> _ENTRIES PROVIDED_:
========================================

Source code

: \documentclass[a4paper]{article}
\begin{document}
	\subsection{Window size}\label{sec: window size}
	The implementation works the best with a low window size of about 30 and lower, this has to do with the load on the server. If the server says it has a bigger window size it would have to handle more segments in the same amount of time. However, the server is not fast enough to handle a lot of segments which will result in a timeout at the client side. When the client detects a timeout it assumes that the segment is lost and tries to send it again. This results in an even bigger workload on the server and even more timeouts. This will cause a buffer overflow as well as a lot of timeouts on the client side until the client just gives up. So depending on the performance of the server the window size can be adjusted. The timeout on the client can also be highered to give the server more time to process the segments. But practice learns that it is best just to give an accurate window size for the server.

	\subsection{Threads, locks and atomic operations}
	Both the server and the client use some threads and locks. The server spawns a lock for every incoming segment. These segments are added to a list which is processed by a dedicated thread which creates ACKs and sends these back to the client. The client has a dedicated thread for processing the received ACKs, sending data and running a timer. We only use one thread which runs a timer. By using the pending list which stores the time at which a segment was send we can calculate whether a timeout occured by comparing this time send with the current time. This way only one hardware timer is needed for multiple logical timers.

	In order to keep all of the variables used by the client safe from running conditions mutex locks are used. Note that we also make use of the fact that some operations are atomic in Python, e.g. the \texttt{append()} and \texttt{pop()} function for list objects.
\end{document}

========================================

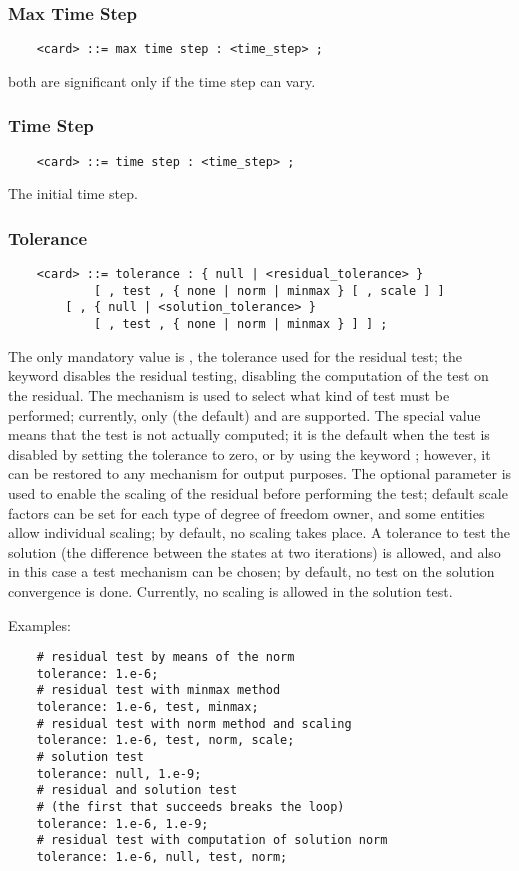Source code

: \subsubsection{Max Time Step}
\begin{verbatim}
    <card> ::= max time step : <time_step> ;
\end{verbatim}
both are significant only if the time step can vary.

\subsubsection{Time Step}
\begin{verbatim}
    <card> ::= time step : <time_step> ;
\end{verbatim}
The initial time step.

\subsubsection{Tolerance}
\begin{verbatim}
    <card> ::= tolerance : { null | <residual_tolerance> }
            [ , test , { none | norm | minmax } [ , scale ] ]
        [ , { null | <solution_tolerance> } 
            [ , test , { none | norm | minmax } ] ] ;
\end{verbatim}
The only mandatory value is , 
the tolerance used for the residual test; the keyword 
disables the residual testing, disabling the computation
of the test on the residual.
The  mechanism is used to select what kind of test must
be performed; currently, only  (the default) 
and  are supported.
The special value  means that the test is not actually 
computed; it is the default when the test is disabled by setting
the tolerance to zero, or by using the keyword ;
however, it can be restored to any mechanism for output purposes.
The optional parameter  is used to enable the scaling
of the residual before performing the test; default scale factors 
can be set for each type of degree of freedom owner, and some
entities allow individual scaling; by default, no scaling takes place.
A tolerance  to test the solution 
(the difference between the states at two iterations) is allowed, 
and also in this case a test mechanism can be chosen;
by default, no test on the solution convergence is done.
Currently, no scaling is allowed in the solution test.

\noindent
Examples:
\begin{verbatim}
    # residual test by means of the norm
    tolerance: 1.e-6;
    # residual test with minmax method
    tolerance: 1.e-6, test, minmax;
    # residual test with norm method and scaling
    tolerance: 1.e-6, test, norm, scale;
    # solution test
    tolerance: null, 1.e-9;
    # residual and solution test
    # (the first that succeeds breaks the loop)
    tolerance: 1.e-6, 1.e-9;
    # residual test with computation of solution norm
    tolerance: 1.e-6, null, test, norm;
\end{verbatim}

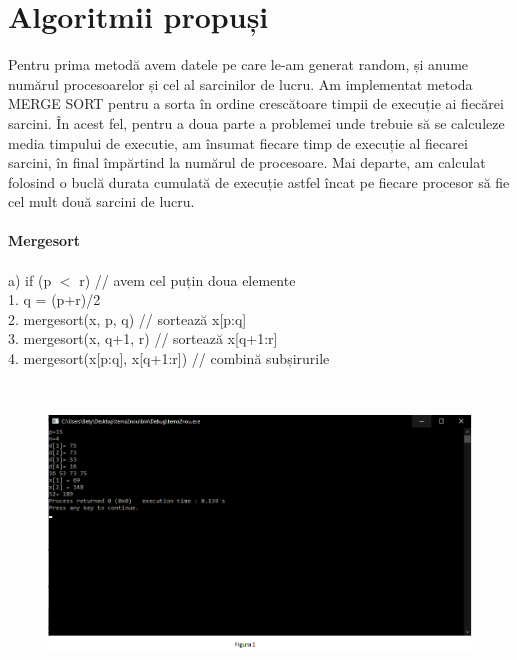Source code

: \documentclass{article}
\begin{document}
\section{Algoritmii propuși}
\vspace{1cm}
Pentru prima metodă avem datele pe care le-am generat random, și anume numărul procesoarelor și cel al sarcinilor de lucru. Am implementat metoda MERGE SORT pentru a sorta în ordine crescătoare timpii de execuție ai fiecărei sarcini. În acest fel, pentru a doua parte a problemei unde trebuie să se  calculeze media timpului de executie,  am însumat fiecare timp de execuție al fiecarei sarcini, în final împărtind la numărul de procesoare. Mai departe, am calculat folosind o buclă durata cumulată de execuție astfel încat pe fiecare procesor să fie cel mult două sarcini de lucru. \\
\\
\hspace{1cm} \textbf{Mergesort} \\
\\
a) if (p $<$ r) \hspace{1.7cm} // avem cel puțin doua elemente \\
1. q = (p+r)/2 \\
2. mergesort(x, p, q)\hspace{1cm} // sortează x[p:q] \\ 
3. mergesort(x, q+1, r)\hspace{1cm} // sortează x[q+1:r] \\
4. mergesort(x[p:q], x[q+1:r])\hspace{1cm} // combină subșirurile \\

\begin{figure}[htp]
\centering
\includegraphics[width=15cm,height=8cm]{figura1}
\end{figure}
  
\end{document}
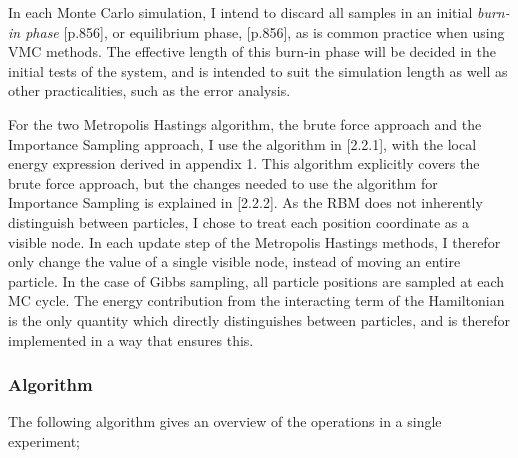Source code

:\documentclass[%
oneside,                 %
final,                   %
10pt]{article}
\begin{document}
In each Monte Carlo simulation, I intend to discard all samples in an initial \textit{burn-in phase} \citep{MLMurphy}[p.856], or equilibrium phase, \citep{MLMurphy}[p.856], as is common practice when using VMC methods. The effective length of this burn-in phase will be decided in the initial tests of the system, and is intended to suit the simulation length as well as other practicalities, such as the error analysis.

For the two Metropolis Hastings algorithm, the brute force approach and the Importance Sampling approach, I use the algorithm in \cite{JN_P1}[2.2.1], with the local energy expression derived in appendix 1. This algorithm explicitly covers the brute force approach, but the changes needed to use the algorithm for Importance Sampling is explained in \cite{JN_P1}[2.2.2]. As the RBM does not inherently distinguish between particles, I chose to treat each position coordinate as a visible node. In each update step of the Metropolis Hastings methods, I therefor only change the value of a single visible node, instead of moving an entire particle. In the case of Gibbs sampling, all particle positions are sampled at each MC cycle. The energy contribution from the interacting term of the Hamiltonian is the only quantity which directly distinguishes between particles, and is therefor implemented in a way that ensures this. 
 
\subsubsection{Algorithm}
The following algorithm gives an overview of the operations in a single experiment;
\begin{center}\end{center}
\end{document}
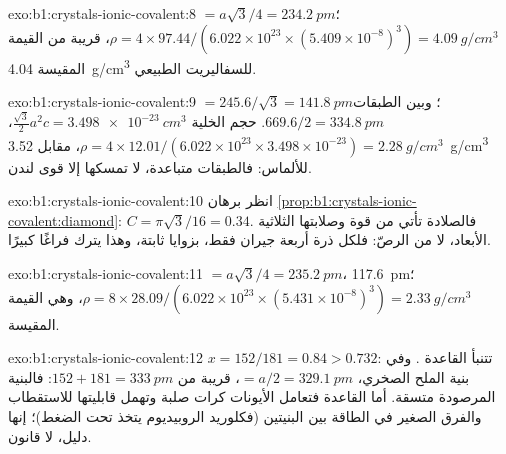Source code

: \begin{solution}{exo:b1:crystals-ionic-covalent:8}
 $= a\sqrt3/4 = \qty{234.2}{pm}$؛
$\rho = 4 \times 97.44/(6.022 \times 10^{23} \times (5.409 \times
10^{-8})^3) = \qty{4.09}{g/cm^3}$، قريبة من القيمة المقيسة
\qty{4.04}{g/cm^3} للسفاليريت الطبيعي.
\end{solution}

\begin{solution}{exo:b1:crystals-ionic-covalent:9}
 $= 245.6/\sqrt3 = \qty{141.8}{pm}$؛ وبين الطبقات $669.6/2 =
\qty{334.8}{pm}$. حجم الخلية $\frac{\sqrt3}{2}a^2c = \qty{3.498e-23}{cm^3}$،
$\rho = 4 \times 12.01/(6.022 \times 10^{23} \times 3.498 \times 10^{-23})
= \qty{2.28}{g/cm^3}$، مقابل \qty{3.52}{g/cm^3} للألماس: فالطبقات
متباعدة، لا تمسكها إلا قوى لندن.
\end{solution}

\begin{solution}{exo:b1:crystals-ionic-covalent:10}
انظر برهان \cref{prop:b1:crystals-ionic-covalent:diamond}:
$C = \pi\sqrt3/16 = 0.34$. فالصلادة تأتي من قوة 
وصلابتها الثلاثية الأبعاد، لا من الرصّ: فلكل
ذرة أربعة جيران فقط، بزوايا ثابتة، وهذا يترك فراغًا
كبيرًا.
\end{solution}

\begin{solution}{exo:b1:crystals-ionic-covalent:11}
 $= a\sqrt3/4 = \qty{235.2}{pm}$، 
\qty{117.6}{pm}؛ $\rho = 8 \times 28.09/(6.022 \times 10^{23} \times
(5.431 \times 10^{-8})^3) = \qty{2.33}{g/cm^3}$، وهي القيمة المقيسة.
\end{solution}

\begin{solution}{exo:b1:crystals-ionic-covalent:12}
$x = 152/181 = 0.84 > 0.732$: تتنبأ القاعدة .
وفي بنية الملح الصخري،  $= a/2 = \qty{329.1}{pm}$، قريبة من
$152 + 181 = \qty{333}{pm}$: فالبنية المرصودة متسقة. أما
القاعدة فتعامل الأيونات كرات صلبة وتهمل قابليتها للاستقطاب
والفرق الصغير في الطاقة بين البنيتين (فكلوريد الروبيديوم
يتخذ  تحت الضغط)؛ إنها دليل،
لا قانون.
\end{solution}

========================================

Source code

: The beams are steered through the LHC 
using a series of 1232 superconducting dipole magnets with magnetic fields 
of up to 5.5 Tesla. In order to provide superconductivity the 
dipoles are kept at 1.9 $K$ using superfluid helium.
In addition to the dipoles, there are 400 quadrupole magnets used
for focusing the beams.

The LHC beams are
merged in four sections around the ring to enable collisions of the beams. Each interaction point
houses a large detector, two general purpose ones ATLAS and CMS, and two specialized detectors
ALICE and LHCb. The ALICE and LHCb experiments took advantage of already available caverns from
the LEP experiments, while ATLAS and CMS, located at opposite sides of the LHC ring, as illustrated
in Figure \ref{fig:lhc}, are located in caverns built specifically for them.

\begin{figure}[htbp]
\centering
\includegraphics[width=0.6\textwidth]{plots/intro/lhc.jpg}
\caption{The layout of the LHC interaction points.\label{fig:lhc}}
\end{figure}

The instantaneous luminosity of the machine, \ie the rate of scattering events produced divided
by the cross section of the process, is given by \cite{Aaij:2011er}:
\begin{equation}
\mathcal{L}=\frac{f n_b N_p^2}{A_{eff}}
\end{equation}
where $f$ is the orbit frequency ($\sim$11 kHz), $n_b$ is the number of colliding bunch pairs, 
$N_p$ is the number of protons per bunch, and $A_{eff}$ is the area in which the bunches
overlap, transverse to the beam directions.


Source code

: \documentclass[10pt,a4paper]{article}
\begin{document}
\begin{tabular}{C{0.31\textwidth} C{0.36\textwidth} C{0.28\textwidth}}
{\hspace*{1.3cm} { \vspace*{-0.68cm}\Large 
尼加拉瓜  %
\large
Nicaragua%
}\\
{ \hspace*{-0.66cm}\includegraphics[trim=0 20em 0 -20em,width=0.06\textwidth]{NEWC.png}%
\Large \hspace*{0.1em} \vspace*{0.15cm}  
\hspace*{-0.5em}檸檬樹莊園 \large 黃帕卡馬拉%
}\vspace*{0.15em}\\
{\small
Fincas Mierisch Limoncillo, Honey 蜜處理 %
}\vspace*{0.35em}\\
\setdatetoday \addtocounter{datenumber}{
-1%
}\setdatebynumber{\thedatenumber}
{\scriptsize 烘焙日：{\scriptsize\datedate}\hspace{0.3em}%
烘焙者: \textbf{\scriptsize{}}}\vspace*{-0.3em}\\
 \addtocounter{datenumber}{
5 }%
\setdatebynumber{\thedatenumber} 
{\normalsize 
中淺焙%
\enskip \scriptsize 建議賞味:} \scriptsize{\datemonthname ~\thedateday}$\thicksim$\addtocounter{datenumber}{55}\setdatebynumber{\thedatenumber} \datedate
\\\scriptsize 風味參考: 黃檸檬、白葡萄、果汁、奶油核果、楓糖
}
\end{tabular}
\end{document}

========================================

> _EXERCISE_: Pick every line containing the word "also" out of the material, and copy those lines.

> _YOUR SOLUTION_:
	The implementation works the best with a low window size of about 30 and lower, this has to do with the load on the server. If the server says it has a bigger window size it would have to handle more segments in the same amount of time. However, the server is not fast enough to handle a lot of segments which will result in a timeout at the client side. When the client detects a timeout it assumes that the segment is lost and tries to send it again. This results in an even bigger workload on the server and even more timeouts. This will cause a buffer overflow as well as a lot of timeouts on the client side until the client just gives up. So depending on the performance of the server the window size can be adjusted. The timeout on the client can also be highered to give the server more time to process the segments. But practice learns that it is best just to give an accurate window size for the server.
	In order to keep all of the variables used by the client safe from running conditions mutex locks are used. Note that we also make use of the fact that some operations are atomic in Python, e.g. the \texttt{append()} and \texttt{pop()} function for list objects.
and also in this case a test mechanism can be chosen;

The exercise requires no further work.